В то же время весьма бурный прорыв прежнего молчания сказался на предпочтении одних аспектов этнофобий другим. Освещение в новейшей исторической литературе полонофобии в Российской империи – один из типичных примеров такого рода. Внимание историков сосредоточивается на наиболее броских манифестациях антипольского нарратива в России, прежде всего третьей четверти XIX в., на различных версиях националистической доктрины о неизбывной чуждости, цивилизационном разломе, непримиримом духовном и религиозном противостоянии русского и польского начал. Объектом изучения становятся, как правило, великолепные по исполнению публицистические тексты М.Н. Каткова, М.П. Погодина, И.С. Аксакова, Ю.Ф. Самарина и других профессиональных интеллектуалов, идеологов «русского дела». В них заключена изобретательная и откровенная аргументация постулата об историческом превосходстве России над Польшей, и с этой точки зрения подобные писания предоставляют богатый материал для осмысления истоков и самолегитимации русского национализма.1

Однако основанный на них подход к постижению полонофобии как дискурсивного процесса имеет свои недостатки. Артикулированность позиций идеологов-полонофобов обычно дает повод видеть в них «зрелое», откристаллизовавшееся воплощение массовых общественных эмоций. Не касаясь здесь сложного вопроса о том, насколько усваивалась широкой аудиторией изощренная, отмеченная индивидуальной писательской манерой риторика Самарина или Каткова (и о том, можно ли толковать буквально, принимать за чистую монету декларации об абсолютной чуждости поляков русским), подчеркну, что вербальная репрезентация этностереотипа не всегда бывает самой доходчивой и выпуклой. Этностереотип может и должен быть исследован в других своих ипостасях – в поведенческих схемах, например, публичных жестах по отношению к «другому», в символически окрашенных административных акциях, не говоря уже о его визуальном воплощении в изобразительном искусстве, сценических постановках. Мне представляется, что лишь через выявление взаимосвязей этих различных граней образа «другого» может быть раскрыт собственно процесс этностереотипизации, с его спадами и подъемами.

Данная задача побуждает меня ограничить объект исследования конкретными мероприятиями, повседневной практикой имперской администрации т.н. Северо-Западного края – генерал-губернаторства с центром в Вильне, состоявшего из шести литовских и белорусских губерний. (Взятый вместе с тремя губерниями Правобережной Украины, этот регион официально именовался Западным краем, а в польской традиции фигурировал как «кресы» или «забранные земли».) Спор об исконной принадлежности этих обширных земель придавал в XIX в. русско-польскому соперничеству весьма вместительное символическое измерение, в котором противостояли друг другу русские и польские (или российские и речьпосполитные) мифы о славном прошлом и желанном будущем.
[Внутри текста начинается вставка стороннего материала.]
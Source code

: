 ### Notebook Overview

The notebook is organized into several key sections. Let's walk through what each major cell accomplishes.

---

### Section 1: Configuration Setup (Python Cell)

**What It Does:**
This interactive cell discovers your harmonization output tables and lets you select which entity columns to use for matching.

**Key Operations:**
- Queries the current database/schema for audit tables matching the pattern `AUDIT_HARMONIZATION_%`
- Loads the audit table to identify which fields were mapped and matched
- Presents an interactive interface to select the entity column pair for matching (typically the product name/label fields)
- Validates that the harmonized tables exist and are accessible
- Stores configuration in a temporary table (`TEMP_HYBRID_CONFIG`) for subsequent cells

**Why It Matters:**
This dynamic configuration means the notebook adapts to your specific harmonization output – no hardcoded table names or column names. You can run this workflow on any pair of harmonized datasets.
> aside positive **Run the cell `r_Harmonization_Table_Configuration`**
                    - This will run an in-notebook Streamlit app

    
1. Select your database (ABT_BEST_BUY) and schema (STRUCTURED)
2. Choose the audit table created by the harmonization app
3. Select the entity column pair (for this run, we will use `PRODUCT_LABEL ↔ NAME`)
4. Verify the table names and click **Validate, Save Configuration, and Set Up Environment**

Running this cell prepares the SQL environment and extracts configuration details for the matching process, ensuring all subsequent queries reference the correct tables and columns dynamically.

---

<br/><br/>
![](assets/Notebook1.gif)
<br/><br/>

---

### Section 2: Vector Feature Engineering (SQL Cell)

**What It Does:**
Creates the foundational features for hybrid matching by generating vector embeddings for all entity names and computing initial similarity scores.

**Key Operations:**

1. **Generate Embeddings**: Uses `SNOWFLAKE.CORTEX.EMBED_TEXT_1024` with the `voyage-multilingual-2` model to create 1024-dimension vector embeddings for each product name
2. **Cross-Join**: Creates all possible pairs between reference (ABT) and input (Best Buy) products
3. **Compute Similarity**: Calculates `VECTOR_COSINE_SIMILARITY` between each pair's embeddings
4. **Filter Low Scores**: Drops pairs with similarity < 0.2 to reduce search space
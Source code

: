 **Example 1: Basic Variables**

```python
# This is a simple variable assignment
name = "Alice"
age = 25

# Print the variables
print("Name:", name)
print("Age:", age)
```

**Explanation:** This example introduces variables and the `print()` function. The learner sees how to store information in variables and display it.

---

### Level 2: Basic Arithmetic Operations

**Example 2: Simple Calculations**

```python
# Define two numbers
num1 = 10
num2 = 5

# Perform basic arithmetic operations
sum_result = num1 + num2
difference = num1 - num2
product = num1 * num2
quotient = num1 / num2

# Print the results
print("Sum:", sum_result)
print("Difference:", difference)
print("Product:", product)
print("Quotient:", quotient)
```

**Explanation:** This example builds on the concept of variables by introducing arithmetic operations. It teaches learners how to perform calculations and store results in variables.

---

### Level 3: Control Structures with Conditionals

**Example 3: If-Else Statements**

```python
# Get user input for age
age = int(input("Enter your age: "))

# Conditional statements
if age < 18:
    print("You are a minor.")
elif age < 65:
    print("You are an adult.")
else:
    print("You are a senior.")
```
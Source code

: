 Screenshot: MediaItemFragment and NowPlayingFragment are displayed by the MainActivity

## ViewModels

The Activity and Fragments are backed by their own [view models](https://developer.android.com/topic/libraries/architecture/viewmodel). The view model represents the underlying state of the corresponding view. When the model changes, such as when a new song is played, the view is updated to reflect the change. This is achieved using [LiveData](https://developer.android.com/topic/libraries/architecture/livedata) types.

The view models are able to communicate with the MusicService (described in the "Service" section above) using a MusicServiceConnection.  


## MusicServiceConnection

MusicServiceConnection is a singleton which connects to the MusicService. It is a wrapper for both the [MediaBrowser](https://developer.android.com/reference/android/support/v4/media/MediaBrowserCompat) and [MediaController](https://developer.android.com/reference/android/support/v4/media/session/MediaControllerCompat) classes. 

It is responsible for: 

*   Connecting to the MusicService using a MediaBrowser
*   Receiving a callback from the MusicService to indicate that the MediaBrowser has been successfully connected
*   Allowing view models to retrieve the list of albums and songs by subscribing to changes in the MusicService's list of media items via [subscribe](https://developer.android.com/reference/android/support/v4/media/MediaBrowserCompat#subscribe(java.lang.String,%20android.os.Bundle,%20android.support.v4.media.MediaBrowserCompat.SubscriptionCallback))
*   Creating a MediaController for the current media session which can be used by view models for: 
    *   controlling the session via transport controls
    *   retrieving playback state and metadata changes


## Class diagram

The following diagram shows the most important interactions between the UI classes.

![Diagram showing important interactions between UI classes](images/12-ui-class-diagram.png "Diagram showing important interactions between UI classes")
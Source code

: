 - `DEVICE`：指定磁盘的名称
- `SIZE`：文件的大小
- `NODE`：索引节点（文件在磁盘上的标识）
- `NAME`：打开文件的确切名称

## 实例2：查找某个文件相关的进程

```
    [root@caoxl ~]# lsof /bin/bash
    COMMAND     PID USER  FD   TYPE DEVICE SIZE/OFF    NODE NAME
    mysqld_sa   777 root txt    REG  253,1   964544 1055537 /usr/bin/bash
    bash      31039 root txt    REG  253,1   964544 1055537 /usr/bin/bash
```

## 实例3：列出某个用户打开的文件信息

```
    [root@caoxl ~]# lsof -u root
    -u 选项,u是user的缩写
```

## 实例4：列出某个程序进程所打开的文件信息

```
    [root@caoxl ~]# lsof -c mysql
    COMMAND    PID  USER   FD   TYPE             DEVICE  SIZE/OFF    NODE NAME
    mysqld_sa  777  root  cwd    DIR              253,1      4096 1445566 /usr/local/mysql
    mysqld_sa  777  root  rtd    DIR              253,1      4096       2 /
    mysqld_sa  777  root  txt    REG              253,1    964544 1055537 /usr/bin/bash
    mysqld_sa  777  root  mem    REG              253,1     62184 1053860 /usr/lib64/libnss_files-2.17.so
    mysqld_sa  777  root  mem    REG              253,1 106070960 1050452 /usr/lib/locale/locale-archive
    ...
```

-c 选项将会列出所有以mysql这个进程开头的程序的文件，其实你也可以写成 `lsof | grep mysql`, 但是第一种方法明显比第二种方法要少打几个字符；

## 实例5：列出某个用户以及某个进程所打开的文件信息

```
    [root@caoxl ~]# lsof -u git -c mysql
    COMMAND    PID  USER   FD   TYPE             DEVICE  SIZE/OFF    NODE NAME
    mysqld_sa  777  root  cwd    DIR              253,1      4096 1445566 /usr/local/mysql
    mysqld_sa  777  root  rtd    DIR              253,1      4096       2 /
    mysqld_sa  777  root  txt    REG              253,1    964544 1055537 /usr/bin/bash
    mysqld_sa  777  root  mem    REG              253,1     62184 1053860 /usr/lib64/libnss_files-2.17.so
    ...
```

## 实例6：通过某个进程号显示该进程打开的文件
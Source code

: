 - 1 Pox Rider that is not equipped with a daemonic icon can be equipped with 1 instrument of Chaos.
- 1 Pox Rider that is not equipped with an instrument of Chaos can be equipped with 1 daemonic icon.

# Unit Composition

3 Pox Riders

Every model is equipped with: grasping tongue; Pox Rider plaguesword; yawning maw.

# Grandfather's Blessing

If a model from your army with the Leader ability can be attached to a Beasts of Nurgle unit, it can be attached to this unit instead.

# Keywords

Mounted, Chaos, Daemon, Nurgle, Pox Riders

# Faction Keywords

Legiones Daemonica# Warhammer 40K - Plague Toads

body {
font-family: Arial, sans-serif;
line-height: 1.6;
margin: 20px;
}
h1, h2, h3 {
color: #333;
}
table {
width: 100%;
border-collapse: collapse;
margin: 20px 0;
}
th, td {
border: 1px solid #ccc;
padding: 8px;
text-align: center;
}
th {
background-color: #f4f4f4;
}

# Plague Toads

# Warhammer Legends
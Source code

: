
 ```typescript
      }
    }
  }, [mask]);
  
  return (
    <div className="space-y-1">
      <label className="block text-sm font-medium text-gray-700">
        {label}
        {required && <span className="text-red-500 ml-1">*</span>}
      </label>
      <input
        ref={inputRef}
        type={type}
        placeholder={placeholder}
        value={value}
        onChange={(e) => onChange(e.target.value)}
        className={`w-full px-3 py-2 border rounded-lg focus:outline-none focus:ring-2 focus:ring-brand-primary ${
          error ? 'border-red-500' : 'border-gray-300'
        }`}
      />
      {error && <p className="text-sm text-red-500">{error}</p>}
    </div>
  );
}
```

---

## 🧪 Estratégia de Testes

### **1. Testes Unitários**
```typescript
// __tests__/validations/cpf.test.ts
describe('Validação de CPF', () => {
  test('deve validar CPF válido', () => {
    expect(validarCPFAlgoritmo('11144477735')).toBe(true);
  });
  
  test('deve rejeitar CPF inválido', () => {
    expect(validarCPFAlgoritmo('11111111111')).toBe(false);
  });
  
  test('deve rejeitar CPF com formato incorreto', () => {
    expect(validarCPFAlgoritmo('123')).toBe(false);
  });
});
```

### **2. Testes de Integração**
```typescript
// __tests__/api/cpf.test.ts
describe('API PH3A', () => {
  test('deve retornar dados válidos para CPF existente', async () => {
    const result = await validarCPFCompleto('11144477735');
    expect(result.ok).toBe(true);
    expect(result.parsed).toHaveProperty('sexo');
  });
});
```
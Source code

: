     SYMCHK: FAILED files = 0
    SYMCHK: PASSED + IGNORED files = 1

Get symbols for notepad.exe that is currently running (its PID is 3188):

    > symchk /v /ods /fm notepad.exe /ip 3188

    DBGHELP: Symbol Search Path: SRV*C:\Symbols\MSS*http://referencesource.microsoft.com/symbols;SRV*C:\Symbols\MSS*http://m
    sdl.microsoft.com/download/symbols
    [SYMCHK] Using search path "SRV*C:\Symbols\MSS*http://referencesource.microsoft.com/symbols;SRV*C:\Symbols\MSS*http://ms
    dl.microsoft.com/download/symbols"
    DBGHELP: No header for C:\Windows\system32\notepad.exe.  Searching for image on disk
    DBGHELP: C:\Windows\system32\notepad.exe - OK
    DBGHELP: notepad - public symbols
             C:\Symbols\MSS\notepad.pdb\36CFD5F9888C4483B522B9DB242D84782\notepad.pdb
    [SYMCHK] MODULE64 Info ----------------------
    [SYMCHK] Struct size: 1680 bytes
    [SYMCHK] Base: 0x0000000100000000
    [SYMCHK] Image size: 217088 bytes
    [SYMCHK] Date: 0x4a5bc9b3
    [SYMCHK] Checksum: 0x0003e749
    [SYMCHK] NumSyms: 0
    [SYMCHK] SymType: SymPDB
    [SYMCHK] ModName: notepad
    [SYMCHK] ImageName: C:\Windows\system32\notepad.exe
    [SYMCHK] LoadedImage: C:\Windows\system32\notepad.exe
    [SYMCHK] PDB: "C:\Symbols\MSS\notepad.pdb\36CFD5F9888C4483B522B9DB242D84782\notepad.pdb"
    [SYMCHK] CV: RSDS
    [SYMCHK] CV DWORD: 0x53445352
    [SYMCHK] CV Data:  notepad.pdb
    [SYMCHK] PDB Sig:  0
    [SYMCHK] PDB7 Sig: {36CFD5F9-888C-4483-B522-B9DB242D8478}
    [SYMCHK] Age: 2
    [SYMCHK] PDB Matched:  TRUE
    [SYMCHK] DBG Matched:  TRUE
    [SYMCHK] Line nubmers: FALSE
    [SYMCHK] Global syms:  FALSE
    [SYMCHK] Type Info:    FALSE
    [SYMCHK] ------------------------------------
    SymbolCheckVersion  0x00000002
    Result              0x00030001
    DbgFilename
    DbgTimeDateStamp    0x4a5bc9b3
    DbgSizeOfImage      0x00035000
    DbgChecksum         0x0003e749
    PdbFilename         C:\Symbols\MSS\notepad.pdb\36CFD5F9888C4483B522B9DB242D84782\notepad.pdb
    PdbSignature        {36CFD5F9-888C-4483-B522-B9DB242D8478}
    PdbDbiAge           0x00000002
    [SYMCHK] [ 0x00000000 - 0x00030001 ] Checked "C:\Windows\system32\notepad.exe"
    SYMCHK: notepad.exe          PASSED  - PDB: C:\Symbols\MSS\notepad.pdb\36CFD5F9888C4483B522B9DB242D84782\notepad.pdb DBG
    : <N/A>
Впечатляющий пафос нарратива о польскости Западного края, отнюдь не зачахший после разгрома восстания 1830-1831 гг., заставлял имперскую власть мобилизовывать максимум мифотворческих способностей, так что порой рутина бюрократического управления оборачивалась трансляцией символического послания. Эту специфику администрирования применительно к служебному конвенциональному языку отметил в 1868 г. (с неодобрением, естественным в противнике крайностей русификации) министр внутренних дел П.А. Валуев: «Официальная переписка сохраняет весьма заметный литературный оттенок, - докладывал он императору накануне своей отставки в специальном меморандуме о Северо-Западном крае. – Губернаторские отчеты за 1866 год писаны тем самым языком, каким писались отчеты за 1863 и 1864-й, вслед за подавлением мятежа».2 Иными словами, риторика русскости и, в более широком смысле, ее символическая репрезентация почитались местными чиновниками – а не только столичными публицистами – за прямую обязанность даже спустя три года после усмирения восстания.

Влияние, оказанное практикой управления Северо-Западным краем, ее бюрократическими приоритетами на конструирование этнокультурной идентичности русских, на соотношение этнических, конфессиональных, социальных, региональных, даже возрастных и семейно-брачных критериев в имперском понятии о поляке, начало серьезно изучаться совсем недавно, и достигнутые результаты, в первую очередь в работах Л.Е. Горизонтова, В. Родкевича, Д. Сталюнаса, Т. Викса, обнадеживают.3 Проблема полонофобии тем настоятельнее требует использования этого подхода, что именно наблюдения за административным процессом русификации, за функционированием русификаторских механизмов стимулируют пересмотр традиционного, хотя и не всегда ясно формулируемого, мнения об этностереотипах как статичном и константном слепке с этнического самосознания.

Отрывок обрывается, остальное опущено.